KEYNOTE-394 has demonstrated the survival benefit of second-line pembrolizumab for the treatment of advanced hepatocellular carcinoma in patients from Asia
28 Jan 2022
Hepatobiliary Cancers;  Immunotherapy

Author: By Hannah Kitt, medwireNews Reporter 

 

medwireNews: Pembrolizumab may prolong overall survival (OS) in patients from Asia with previously treated advanced hepatocellular carcinoma (HCC), phase III study results suggest. 

Speaking at the 2022 ASCO Gastrointestinal Cancers Symposium in San Francisco, California, USA, study author Shukui Qin, from Nanjing Chinese Medicine University, explained that HCC is “[f]requently diagnosed at advanced stages not amenable to curative treatment approaches.” 

He added that “[a]lthough globally approved anti-angiogenic therapy has improved clinical outcomes in the second-line treatment setting, available treatment options benefit a minority of patients”, and “[t]here is a high unmet medical need for therapies that prolong survival and are tolerable.” 

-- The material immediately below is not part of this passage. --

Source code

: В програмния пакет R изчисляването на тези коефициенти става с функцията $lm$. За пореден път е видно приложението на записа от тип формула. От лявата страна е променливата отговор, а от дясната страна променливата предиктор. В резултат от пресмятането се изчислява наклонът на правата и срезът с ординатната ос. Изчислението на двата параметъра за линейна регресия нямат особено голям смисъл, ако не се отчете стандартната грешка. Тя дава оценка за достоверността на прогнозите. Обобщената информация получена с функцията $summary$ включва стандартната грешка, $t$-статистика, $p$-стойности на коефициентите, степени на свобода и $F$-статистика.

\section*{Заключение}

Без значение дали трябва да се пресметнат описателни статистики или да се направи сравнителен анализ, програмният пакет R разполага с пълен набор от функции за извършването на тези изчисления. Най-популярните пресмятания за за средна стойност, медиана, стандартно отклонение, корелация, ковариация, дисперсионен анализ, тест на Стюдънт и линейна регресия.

The researchers therefore investigated pembrolizumab, which has previously shown efficacy and manageable toxicity in global phase II and III trials in the Asian setting of advanced HCC. 

The KEYNOTE-394 study included 453 patients with advanced HCC who had previously received sorafenib or oxaliplatin-based chemotherapy. In total, 300 patients were randomly assigned to receive pembrolizumab 200 mg every 3 weeks for a maximum of 35 cycles while the remaining 153 participants were given placebo on the same schedule; all patients also received best supportive care. 

After a median follow-up of 33.8 months, patients who were given pembrolizumab had a significantly longer median OS than those given placebo, at 14.6 versus 13.0 months. This equated to a hazard ratio (HR) for death of 0.79 in favour of the PD-1 inhibitor. 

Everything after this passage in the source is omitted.